The battle over a public housing project in Cartago province east of San José is heating up.
On Sunday morning, arsonists torched a car belonging to Oreamuno Mayor Marco Redondo, a fierce opponent of the Vista Hermosa low-income housing project.
He said he believes supporters of the $6.2 million project, which has languished unfilled for almost 18 months largely because of a shortage of potable water, are likely responsible.
The project was initiated under the administration of former President Abel Pacheco and called for housing 480 lowincome families.
Redondo, a member of the Citizen Action Party (PAC) swept into power in 2006 after the previous mayor was ousted in a corruption probe.
If supporters did burn his car, it would not be the first time Redondo was targeted, he said.
“What is clear is there is a history here. In September I was assaulted by potential (residents of the project) of this project after a city hall meeting. They arrive, fill the council chambers and generate pressure. And here, unfortunately, I have to say that each time municipal officials see a group like this, their knees shake and they wet their pants.”
Redondo emphasized he is not a pantswetter, no matter the pressure against him.
That pressure includes an order from the country’s Constitutional Chamber of the Supreme Court to advance the project, an order he appears to be flouting, and an investigation by the Comptroller General’s office.
“This project represents everything a government shouldn’t do,” said the mayor, who before being elected led a vocal local movement against the project. “The important thing is it has induced citizens to turn to violence.”
Redondo said he opposes the project because it will disproportionately benefit outsiders, that is, anyone not from his town, and put a strain on local resources, especially the drinking water system. One of his first acts as mayor was to suspend the engineer responsible for work on the project.
“Our water infrastructure is already at the point of collapse,” he said. “They (supporters) haven’t wanted to see the reality.”
Other local politicians confirmed the water problems.
Canton Commissioner Elena Córdova, also of PAC, said the mayor was acting responsibly.
“The new aqueduct needs to be realized before the project can go forward,” she said. “I consider the (federal) government responsible for water collection.”
Canton President Gladys Coto, of the Social Christian Unity Party (PUSC), said she blames Redondo for obstructing the project. But she also said the water issue is a major impediment.

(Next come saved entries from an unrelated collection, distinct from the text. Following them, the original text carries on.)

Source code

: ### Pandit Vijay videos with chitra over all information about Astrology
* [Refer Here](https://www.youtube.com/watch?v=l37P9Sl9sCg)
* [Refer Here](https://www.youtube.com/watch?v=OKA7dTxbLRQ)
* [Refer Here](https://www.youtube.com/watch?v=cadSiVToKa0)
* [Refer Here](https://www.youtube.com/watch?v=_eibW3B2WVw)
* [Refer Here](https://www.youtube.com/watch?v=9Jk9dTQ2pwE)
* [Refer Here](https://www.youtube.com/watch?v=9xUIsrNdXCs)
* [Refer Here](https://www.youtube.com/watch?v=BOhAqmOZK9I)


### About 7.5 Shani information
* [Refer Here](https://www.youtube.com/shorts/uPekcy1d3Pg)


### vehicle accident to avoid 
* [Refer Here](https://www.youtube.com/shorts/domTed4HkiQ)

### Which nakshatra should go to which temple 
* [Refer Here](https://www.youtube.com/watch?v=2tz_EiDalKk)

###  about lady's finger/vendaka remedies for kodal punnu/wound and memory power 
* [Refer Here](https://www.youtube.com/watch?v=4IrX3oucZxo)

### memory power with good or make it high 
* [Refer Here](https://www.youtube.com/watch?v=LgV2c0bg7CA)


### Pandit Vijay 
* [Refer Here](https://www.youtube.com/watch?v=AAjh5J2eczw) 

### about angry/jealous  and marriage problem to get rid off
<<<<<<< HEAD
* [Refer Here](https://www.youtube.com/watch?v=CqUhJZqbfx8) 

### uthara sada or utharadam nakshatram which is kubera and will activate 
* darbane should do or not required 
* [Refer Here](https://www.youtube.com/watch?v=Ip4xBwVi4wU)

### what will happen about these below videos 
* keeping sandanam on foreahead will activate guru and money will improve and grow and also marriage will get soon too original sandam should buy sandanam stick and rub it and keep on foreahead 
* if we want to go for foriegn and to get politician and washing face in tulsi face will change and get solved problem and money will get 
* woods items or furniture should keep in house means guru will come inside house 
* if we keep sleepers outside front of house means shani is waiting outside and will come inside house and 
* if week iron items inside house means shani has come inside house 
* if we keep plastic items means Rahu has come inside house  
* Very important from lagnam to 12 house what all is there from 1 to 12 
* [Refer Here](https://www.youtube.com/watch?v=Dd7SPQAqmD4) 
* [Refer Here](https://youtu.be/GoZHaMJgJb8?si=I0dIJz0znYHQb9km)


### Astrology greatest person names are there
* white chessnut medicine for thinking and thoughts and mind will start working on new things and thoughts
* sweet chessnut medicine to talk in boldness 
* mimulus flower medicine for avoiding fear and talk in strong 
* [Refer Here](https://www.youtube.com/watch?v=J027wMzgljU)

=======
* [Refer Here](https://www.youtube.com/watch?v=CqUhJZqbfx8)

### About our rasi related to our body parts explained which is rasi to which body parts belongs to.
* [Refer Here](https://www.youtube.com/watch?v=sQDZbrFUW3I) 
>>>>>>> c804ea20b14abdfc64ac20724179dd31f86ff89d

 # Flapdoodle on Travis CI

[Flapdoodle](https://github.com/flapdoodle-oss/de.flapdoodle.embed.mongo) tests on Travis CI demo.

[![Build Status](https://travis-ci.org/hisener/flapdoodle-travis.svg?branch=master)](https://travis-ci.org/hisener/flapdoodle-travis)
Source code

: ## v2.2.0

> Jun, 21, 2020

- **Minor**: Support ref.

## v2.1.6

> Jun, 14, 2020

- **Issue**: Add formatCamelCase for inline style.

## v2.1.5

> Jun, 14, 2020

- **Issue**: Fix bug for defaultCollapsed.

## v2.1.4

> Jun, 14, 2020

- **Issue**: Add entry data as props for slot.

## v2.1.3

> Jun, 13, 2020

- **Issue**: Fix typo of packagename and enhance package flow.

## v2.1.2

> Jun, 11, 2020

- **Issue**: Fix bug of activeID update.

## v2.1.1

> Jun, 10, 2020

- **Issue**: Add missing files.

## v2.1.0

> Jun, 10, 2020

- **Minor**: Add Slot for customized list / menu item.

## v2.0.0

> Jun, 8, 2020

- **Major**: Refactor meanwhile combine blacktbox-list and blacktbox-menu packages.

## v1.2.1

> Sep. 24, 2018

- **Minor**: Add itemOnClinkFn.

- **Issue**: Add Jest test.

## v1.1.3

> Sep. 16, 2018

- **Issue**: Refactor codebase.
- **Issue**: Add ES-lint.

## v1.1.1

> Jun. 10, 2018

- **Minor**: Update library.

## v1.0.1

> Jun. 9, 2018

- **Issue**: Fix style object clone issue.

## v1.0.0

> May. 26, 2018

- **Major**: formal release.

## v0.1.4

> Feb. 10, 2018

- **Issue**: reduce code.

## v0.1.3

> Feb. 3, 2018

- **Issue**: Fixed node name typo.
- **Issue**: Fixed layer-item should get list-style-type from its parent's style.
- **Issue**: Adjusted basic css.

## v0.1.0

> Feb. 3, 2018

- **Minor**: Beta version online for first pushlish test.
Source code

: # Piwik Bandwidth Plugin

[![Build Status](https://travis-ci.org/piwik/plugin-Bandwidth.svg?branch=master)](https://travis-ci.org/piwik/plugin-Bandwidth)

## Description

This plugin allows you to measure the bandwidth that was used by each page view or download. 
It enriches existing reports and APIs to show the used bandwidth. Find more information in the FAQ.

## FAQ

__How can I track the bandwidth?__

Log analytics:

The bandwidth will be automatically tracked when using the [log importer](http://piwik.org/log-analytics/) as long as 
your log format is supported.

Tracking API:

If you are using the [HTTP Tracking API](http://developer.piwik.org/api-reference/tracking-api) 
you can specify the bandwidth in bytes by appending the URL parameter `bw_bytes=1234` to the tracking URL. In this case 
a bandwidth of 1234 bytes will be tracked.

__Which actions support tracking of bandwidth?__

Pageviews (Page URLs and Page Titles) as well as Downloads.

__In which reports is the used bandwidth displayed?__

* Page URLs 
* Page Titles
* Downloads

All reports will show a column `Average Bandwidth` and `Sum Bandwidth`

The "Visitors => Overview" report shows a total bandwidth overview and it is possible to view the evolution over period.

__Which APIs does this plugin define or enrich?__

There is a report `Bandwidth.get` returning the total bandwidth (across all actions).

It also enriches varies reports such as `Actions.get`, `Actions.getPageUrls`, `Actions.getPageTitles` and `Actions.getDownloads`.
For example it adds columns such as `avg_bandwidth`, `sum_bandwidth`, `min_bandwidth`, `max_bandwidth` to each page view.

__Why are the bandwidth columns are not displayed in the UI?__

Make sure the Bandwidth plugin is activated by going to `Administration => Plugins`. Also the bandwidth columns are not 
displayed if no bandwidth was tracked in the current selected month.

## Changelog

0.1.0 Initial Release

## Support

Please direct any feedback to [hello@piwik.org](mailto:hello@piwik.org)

“The mayor needs to comply with what he needs to comply with,” she said, referring to the court order against him. “Now, we are trying to invest in water in order to solve these problems.”
Coto said the Finance Ministry is examining the possibility of funding, partially with a $20 million gift from China, a new aqueduct project in San Rafael that would alleviate the region’s water problems.
The Vista Hermosa project has been plagued by problems since its inception.
According to the daily La Nación, an ongoing prosecutor’s investigation discovered the names of some potential residents included dead people and demonstrated that the land asold for the project was overvalued.